| PROBLEM |
Report the number of lines in the data where the word "Default" appears, and add no other text.

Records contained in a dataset

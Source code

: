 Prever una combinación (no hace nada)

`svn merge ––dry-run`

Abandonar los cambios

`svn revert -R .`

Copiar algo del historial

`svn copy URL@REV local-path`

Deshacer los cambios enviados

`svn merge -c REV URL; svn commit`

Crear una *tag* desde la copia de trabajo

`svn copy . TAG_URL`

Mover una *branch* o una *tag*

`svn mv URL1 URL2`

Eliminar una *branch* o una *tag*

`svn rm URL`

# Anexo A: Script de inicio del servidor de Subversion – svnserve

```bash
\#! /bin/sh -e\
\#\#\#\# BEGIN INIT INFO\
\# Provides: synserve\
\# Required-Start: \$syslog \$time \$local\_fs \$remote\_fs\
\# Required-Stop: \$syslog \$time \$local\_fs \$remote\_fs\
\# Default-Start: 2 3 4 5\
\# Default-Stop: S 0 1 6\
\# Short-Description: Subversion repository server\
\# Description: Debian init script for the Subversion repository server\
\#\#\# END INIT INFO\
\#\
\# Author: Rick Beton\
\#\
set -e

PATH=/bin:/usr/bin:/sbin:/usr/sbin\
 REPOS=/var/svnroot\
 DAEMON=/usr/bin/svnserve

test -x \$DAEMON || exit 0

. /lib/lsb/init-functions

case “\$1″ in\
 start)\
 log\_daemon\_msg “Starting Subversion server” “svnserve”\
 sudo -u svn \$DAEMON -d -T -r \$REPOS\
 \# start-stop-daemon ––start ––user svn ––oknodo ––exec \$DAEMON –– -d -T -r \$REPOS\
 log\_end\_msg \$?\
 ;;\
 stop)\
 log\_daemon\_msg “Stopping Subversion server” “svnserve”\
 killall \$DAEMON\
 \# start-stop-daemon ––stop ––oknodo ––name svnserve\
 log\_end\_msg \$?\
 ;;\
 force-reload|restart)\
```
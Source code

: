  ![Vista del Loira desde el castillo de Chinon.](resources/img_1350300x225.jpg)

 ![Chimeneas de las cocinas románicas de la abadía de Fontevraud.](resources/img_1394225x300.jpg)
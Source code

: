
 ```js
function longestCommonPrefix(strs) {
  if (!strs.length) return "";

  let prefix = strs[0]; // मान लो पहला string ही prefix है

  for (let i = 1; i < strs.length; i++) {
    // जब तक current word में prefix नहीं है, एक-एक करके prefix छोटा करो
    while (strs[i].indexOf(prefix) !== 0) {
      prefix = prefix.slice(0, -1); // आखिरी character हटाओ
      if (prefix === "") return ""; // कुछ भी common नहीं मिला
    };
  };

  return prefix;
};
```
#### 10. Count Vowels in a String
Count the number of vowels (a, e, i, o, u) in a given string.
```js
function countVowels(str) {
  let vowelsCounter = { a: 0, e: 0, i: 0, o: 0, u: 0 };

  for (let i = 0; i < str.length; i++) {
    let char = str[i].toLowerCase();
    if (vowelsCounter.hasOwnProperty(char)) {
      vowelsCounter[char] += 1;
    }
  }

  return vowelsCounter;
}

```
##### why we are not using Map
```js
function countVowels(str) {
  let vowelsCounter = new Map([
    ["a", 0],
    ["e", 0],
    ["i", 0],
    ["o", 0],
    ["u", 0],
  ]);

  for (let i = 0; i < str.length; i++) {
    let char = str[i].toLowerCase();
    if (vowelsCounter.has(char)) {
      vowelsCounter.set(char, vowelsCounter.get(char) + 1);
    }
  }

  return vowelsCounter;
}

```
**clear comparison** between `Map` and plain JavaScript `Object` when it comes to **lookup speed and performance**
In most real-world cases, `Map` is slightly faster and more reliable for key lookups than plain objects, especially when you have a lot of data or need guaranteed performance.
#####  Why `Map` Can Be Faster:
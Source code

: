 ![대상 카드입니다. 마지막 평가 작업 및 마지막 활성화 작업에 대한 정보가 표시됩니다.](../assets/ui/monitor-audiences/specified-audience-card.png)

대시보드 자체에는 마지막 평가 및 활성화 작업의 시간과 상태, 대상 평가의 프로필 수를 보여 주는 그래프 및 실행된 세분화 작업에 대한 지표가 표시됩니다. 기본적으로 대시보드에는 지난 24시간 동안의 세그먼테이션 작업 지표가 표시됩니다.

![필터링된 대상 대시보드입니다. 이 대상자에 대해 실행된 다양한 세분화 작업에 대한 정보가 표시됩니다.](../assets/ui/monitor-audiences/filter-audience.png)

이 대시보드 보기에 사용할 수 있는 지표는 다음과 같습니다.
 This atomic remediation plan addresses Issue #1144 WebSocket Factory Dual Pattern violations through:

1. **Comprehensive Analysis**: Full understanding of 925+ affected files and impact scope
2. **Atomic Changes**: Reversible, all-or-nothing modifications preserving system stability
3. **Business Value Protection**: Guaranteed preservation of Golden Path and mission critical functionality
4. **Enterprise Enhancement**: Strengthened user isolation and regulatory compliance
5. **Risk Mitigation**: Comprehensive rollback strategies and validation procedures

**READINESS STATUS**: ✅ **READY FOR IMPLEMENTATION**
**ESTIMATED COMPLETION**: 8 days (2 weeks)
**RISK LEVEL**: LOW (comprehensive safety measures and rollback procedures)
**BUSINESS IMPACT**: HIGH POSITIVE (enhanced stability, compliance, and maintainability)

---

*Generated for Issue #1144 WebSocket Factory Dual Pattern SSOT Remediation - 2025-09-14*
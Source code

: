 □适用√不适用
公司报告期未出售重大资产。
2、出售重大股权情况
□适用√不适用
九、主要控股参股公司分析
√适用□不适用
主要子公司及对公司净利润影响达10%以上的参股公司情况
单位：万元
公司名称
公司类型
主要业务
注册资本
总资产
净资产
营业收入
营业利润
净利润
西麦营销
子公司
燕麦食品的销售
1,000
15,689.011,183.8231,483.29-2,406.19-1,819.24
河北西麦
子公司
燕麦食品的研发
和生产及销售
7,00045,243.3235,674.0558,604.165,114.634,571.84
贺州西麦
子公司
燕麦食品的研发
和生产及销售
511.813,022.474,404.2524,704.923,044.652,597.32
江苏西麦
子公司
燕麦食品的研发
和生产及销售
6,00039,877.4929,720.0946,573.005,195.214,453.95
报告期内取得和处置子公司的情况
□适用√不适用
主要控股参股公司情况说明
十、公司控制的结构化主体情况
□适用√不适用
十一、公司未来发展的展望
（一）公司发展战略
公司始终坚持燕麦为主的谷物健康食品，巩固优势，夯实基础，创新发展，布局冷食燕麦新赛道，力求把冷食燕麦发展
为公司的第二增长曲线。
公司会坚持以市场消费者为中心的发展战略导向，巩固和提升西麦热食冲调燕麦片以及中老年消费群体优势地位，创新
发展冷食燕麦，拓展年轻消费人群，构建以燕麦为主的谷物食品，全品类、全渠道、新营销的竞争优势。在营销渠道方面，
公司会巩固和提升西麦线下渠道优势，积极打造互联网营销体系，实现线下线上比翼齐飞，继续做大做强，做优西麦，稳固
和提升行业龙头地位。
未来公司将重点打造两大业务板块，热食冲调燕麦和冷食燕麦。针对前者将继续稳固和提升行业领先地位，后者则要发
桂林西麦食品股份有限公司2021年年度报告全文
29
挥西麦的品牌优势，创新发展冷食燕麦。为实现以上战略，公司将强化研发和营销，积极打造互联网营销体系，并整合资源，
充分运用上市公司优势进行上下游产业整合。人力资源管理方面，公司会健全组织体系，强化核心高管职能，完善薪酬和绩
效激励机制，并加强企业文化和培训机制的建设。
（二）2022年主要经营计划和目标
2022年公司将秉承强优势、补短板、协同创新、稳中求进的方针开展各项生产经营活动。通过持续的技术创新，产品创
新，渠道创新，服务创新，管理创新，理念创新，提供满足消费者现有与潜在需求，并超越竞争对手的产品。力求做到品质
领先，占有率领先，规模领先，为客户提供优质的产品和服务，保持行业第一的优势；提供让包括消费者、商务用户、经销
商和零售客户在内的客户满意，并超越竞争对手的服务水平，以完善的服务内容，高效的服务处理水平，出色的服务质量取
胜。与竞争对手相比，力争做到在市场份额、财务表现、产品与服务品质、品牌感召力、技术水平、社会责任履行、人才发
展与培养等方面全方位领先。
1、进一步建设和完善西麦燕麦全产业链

| YOUR RESPONSE |
2